Materials for the future | Seminar
We are excited to welcome Nobel Laureate Professor Sir Konstantin Novoselov to the University of Queensland Friday 11 August 2023 to present at the public seminar ‘Materials for the Future’.
This free public seminar is hosted by UQ Dow Centre for Sustainable Engineering Innovation at the School of Chemical Engineering.
Date: Friday 11 August 2023
Time: 10:30 am to 11:40 am (AEST)
Venue: 50-T203 - Hawken Engineering Building (Map) or Zoom
Abstract:
Graphene and 2D materials, despite being relatively fresh materials, have already taken a firm place in research, development and applications. A number of exciting phenomena have been discovered in these crystals and they continue bringing exciting results on a regular basis. However, probably the most important characteristic about 2D materials is that they offer a possibility to form on-demand van der Waals heterostructures, where individual 2D crystals are stacked together, forming a novel, 3D structure, which composition (and thus, their properties) can be controlled with atomic precision.
This have opened a new directions of research: materials on demand. The properties of the resulting heterostructure can be designed with very high precision. The space of parameters is so large that the use of machine learning methods becomes essential.

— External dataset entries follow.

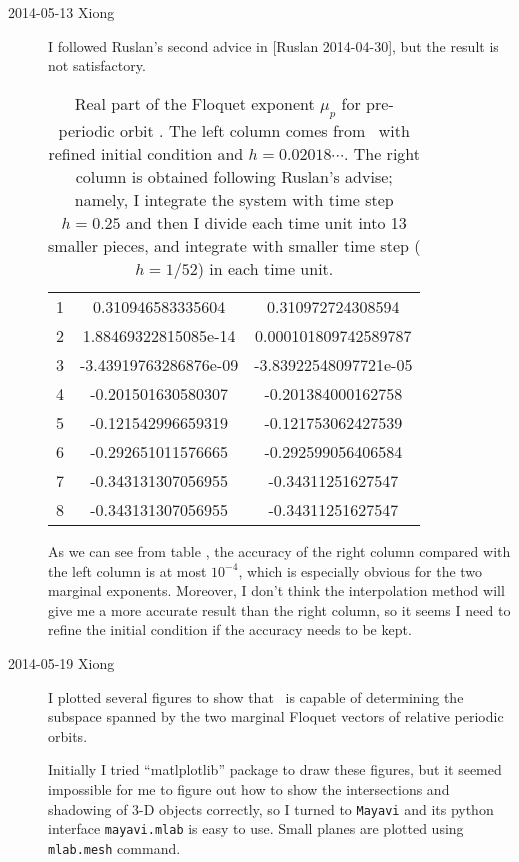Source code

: \begin{description}
\item[2014-05-13 Xiong]
I followed Ruslan's second advice in [Ruslan 2014-04-30], but the
result is not satisfactory.
\begin{table}[h]
  \centering
  \begin{tabular}{c|c|c|}
    \hline
   1 & 0.310946583335604      &   0.310972724308594     \\
   2 & 1.88469322815085e-14   &   0.000101809742589787  \\
   3 & -3.43919763286876e-09  &   -3.83922548097721e-05 \\
   4 & -0.201501630580307     &   -0.201384000162758    \\
   5 & -0.121542996659319     &   -0.121753062427539    \\
   6 & -0.292651011576665     &   -0.292599056406584    \\
   7 & -0.343131307056955     &    -0.34311251627547    \\
   8 & -0.343131307056955     &    -0.34311251627547    \\
  \end{tabular}
  \label{tab:comp_divide}
  \caption{Real part of the Floquet exponent $\mu_{p}$ for pre-periodic
 orbit . The left column comes from \psd\ with refined
initial condition and $h=0.02018\cdots$. The right column is obtained
following Ruslan's
advise; namely, I integrate the system with time step $h=0.25$ and then
I divide each time unit into 13 smaller pieces, and integrate with smaller
time step ($h=1/52$) in each time unit.}
\end{table}
As we can see from table , the accuracy of the
right column compared with the left column is at most $10^{-4}$, which
is especially obvious for the two marginal exponents. Moreover, I don't
think the interpolation method will give me a more accurate result than
the right column, so it seems I need to refine the initial condition if
the accuracy needs to be kept.

\item[2014-05-19 Xiong]
I plotted several figures to show that \psd\ is capable of determining
the subspace spanned by the two marginal Floquet vectors of relative
periodic orbits.

Initially I tried ``matlplotlib'' package to draw these figures, but it
seemed impossible for me to figure out how to show the intersections and
shadowing of 3-D objects correctly, so I turned to \texttt{Mayavi} and
 its python
interface \texttt{mayavi.mlab} is easy to use. Small planes are plotted using
\texttt{mlab.mesh} command.


\end{description}
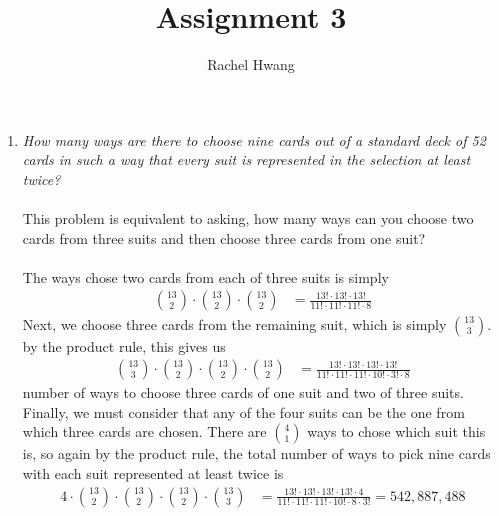 \documentclass[12pt]{article}
\title{Assignment 3}
\author{Rachel Hwang}
\begin{document}
\maketitle

\begin{enumerate}
\item \emph{How many ways are there to choose nine cards out of a standard deck of 52 cards in such a way that every suit is represented in the selection at least twice?} \\
\\
This problem is equivalent to asking, how many ways can you choose two cards from three suits and then choose three cards from one suit? \\
\\
The ways chose two cards from each of three suits is simply
\begin{align}
\nonumber \binom{13}{2} \cdot \binom{13}{2} \cdot \binom{13}{2} &= \frac{13!\cdot 13!\cdot 13!}{11! \cdot 11! \cdot 11! \cdot 8}
\end{align}
Next, we choose three cards from the remaining suit, which is simply $\binom{13}{3}$. by the product rule, this gives us
\begin{align}
\nonumber\binom{13}{3} \cdot \binom{13}{2} \cdot \binom{13}{2} \cdot \binom{13}{2} &= \frac{13!\cdot 13!\cdot 13!\cdot 13!}{11! \cdot 11! \cdot 11! \cdot 10!\cdot 3! \cdot 8}
\end{align}
number of ways to choose three cards of one suit and two of three suits. Finally, we must consider that any of the four suits can be the one from which three cards are chosen. There are $\binom{4}{1}$ ways to chose which suit this is, so again by the product rule, the total number of ways to pick nine cards with each suit represented at least twice is
\begin{align}
\nonumber 4 \cdot \binom{13}{2} \cdot \binom{13}{2} \cdot \binom{13}{2} \cdot \binom{13}{3} &= \frac{13!\cdot 13! \cdot 13! \cdot 13! \cdot 4}{11!\cdot 11!\cdot 11!\cdot 10! \cdot 8 \cdot 3!} = 542,887,488
\end{align}
\\


\end{enumerate}
\end{document}
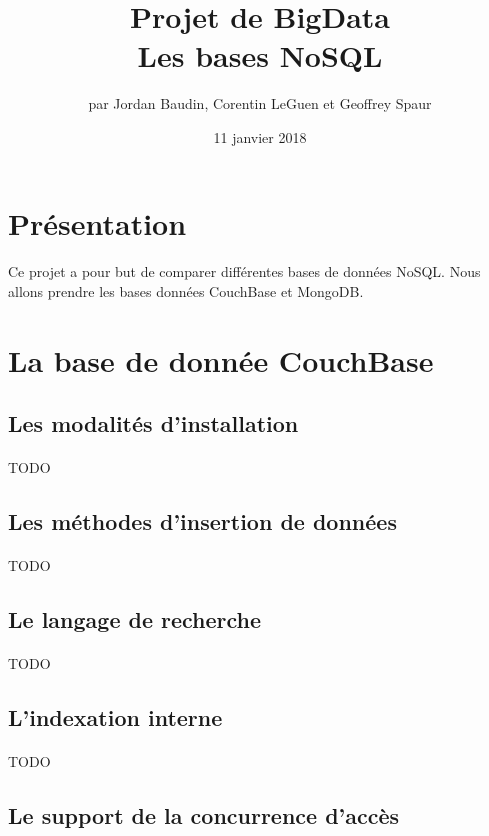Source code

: \documentclass{article}
\title{Projet de BigData \\ Les bases NoSQL}
\author{par Jordan Baudin, Corentin LeGuen et Geoffrey Spaur}
\date{11 janvier 2018}
\begin{document}
\maketitle
\newpage
\tableofcontents{}
\newpage
\section{Présentation}
  \paragraph{}
  Ce projet a pour but de comparer différentes bases de données NoSQL.
  Nous allons prendre les bases données CouchBase et MongoDB.
  
  
\section{La base de donnée CouchBase}
\subsection{Les modalités d’installation}
  \paragraph{} TODO
\subsection{Les méthodes d’insertion de données}
  \paragraph{} TODO
\subsection{Le langage de recherche}
  \paragraph{} TODO
\subsection{L’indexation interne}
  \paragraph{} TODO
\subsection{Le support de la concurrence d’accès}
\end{document}
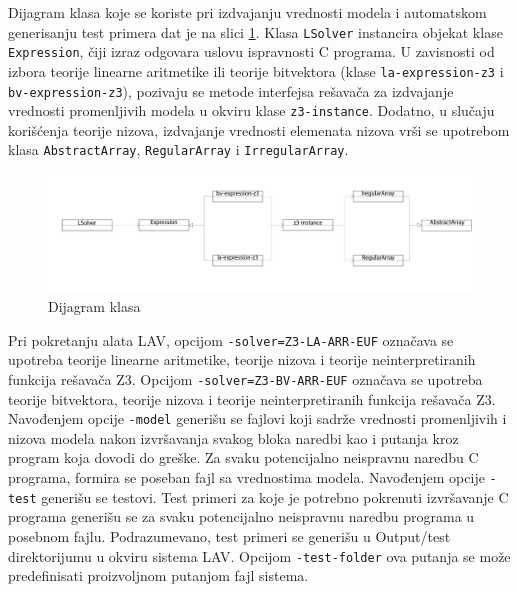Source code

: \documentclass[12pt,oneside]{memoir}
\begin{document}
\par
Dijagram klasa koje se koriste pri izdvajanju vrednosti modela i automatskom generisanju test primera dat je na slici \ref{fig:dijagram}. Klasa \texttt{LSolver} instancira objekat klase \texttt{Expression}, čiji izraz odgovara uslovu ispravnosti C programa. U zavisnosti od izbora teorije linearne aritmetike ili teorije bitvektora (klase \texttt{la-expression-z3} i \texttt{bv-expression-z3}), pozivaju se metode interfejsa rešavača za izdvajanje vrednosti promenljivih modela u okviru klase \texttt{z3-instance}. Dodatno, u slučaju korišćenja teorije nizova, izdvajanje vrednosti elemenata nizova vrši se upotrebom klasa \texttt{AbstractArray}, \texttt{RegularArray} i \texttt{IrregularArray}.
\begin{figure}[!ht]
\hspace{-1.5cm}
  \includegraphics[width=1.2\textwidth]{dijagram.png}
  \caption{Dijagram klasa}
  \label{fig:dijagram}
\end{figure}

\par

Pri pokretanju alata LAV, opcijom \texttt{-solver=Z3-LA-ARR-EUF} označava se upotreba teorije linearne aritmetike, teorije nizova i teorije neinterpretiranih funkcija rešavača Z3. Opcijom \texttt{-solver=Z3-BV-ARR-EUF} označava se upotreba teorije bitvektora, teorije nizova i teorije neinterpretiranih funkcija rešavača Z3. Navođenjem opcije \texttt{-model} generišu se fajlovi koji sadrže vrednosti promenljivih i nizova modela nakon izvršavanja svakog bloka naredbi kao i putanja kroz program koja dovodi do greške. Za svaku potencijalno neispravnu naredbu C programa, formira se poseban fajl sa vrednostima modela. Navođenjem opcije \texttt{-test} generišu se testovi. Test primeri za koje je potrebno pokrenuti izvršavanje C programa generišu se za svaku potencijalno neispravnu naredbu programa u posebnom fajlu. Podrazumevano, test primeri se generišu u Output/test direktorijumu u okviru sistema LAV. Opcijom \texttt{-test-folder} ova putanja se može predefinisati proizvoljnom putanjom fajl sistema.

\par
\end{document}
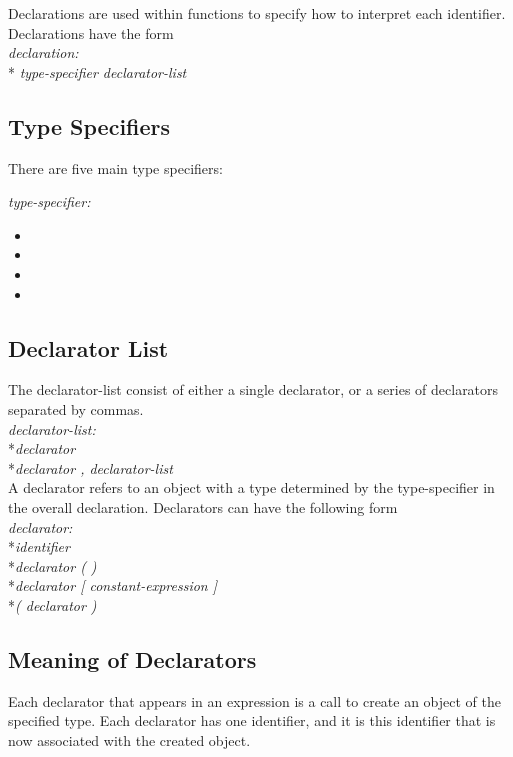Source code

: Declarations are used within functions to specify how to interpret each identifier. Declarations have the form\\

	\textit{ declaration: }
		\\*\indent\indent\textit{ type-specifier declarator-list}

\subsection{Type Specifiers}

There are five main type specifiers:

	\textit{type-specifier: }
\begin{itemize}[~]
  \item \integ
  \item \float
  \item \complex
  \item \mat
\end{itemize}

\subsection{ Declarator List }
The declarator-list consist of either a single declarator, or a series of declarators separated by commas.\\

	\textit{declarator-list:}
		\\*\indent\indent\textit{declarator}
		\\*\indent\indent\textit{declarator , declarator-list}\\

A declarator refers to an object with a type determined by the type-specifier in the overall declaration. Declarators can have the following form\\

	\textit{declarator:}
		\\*\indent\indent\textit{identifier}
		\\*\indent\indent\textit{declarator ( )}
		\\*\indent\indent\textit{declarator [ constant-expression ]}
		\\*\indent\indent\textit{( declarator )}\\

\subsection{ Meaning of Declarators }
Each declarator that appears in an expression is a call to create an object of the specified type. Each declarator has one identifier, and it is this identifier that is now associated with the created object.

Furthermore, since individual components in such heterostructures interact through a number of channels (elastic, van der Waals, electronic, etc.) – a degenerate energy landscape is formed, leading to a number of competing phases, which opens a way to engineer particular phase transitions between different states and, thus, study also the out-of-equilibrium phenomena in such structures.
Presenter:
Nobel Laureate Professor Sir Konstantin Novoselov FRS, foreign associate of the National Academy of Sciences, USA
Prof Sir Konstantin ‘Kostya’ Novoselov FRS was born in Russia in August 1974. He is best known for isolating graphene at The University of Manchester in 2004, and is an expert in condensed matter physics, mesoscopic physics and nanotechnology. Every year since 2014 Kostya Novoselov is included in the list of the most highly cited researchers in the world.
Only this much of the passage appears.